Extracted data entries
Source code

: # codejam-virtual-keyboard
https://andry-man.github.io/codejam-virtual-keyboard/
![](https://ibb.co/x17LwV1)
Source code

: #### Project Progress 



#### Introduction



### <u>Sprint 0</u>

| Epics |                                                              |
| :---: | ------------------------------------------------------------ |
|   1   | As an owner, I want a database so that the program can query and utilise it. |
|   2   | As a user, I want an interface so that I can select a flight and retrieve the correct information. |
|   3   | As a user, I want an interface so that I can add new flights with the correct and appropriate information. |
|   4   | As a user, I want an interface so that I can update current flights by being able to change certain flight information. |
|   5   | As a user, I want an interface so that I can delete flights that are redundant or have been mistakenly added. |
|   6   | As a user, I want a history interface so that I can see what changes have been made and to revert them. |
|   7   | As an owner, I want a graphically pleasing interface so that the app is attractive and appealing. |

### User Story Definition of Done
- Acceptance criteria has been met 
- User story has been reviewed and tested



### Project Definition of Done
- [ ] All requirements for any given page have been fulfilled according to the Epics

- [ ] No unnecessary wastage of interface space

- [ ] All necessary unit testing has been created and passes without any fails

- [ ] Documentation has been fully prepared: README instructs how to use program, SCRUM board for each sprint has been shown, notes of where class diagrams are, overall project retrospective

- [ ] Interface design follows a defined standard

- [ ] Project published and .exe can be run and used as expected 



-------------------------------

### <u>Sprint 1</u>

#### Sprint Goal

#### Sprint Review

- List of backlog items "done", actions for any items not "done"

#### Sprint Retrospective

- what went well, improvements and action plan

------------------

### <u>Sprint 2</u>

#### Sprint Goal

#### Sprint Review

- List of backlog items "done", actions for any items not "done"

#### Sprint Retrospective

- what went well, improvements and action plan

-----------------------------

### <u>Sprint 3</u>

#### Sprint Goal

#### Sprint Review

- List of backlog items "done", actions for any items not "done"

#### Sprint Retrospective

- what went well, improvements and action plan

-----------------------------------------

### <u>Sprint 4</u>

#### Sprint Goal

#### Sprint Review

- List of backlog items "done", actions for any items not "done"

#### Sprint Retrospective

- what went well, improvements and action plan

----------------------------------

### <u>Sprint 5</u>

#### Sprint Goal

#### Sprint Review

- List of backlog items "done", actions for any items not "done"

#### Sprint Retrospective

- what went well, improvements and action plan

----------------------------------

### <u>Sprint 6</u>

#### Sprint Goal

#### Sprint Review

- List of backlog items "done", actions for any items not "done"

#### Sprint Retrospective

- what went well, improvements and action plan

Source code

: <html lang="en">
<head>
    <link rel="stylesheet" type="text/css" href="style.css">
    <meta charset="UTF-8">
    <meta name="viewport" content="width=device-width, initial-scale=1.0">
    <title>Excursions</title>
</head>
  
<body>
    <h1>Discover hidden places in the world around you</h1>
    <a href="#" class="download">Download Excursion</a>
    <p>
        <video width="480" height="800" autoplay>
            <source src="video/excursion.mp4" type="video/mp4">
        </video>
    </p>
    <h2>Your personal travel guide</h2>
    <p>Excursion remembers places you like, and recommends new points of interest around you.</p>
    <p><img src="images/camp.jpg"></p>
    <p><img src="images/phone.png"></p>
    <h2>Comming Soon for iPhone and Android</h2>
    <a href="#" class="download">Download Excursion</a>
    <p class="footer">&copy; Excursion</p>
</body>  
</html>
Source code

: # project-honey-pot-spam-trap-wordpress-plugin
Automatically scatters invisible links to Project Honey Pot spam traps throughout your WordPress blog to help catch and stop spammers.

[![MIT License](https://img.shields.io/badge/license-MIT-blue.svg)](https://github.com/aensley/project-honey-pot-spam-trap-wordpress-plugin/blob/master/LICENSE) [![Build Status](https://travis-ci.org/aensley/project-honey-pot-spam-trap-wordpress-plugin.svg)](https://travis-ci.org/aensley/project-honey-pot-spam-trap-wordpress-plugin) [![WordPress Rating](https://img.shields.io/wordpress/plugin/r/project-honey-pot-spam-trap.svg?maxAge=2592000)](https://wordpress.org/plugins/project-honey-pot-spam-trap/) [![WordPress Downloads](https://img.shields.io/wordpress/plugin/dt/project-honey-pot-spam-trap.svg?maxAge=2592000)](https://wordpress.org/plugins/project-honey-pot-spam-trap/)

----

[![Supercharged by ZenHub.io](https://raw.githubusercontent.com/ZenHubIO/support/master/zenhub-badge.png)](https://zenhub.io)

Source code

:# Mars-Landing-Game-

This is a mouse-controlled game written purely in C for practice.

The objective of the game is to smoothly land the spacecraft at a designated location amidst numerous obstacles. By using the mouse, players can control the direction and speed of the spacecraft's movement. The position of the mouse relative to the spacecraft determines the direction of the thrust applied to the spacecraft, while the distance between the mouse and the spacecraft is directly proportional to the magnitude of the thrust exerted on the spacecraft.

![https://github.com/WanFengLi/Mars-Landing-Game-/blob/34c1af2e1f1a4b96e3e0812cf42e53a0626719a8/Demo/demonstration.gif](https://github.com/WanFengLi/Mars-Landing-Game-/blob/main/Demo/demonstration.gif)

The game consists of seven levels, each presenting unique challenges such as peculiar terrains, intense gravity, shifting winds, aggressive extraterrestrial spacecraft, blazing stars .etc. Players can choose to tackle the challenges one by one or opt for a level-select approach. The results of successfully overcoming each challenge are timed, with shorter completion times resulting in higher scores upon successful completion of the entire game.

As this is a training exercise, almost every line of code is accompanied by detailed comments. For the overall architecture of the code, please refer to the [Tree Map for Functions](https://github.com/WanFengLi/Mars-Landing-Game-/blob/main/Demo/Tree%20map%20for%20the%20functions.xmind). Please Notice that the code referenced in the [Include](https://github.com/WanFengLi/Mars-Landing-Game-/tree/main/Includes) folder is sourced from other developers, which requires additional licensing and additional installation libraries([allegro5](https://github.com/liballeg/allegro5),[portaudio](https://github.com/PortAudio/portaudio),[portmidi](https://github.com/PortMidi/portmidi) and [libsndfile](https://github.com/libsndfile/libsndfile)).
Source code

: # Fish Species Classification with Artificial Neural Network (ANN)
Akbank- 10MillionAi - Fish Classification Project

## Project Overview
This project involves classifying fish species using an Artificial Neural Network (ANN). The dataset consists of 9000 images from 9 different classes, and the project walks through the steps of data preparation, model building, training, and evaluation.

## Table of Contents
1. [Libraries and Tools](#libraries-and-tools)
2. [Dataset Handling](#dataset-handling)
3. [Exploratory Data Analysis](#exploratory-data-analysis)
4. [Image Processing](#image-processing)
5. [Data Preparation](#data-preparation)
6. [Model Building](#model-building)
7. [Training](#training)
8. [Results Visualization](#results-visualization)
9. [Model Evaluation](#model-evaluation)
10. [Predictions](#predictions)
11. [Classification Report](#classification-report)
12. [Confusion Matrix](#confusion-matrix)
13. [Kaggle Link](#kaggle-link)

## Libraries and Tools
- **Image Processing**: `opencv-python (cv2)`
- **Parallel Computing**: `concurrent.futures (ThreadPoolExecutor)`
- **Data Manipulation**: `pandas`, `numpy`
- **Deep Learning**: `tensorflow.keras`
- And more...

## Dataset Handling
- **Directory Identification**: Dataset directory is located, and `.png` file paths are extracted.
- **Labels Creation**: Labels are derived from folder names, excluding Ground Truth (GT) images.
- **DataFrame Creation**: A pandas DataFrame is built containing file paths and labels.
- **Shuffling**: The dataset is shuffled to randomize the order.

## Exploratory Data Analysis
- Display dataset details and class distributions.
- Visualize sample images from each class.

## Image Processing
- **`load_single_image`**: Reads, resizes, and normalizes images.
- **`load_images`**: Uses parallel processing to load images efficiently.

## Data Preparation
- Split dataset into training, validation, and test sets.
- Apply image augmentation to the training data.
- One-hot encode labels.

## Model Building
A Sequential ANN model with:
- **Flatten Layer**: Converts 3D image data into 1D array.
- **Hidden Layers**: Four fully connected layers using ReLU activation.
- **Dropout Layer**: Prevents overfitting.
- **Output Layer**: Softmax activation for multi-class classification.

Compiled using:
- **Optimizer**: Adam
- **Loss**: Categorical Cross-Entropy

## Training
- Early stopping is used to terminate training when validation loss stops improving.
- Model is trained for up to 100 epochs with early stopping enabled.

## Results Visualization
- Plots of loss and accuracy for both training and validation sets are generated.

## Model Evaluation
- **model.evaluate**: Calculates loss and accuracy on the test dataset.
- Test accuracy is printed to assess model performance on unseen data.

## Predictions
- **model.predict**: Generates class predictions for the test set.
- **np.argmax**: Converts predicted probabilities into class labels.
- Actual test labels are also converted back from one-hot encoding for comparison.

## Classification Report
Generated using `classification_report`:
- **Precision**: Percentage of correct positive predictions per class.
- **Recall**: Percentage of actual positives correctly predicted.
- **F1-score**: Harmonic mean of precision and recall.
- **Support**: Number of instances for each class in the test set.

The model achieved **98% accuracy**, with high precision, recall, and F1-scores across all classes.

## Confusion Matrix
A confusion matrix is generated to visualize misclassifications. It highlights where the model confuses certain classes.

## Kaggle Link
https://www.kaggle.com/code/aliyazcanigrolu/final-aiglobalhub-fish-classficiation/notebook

[Task instructions] Working from the records above, write out verbatim only the lines from the line containing "- Test accuracy" through the line containing "- **Precision**: Percentage".

[Answer space]
- Test accuracy is printed to assess model performance on unseen data.

## Predictions
- **model.predict**: Generates class predictions for the test set.
- **np.argmax**: Converts predicted probabilities into class labels.
- Actual test labels are also converted back from one-hot encoding for comparison.

## Classification Report
Generated using `classification_report`:
- **Precision**: Percentage of correct positive predictions per class.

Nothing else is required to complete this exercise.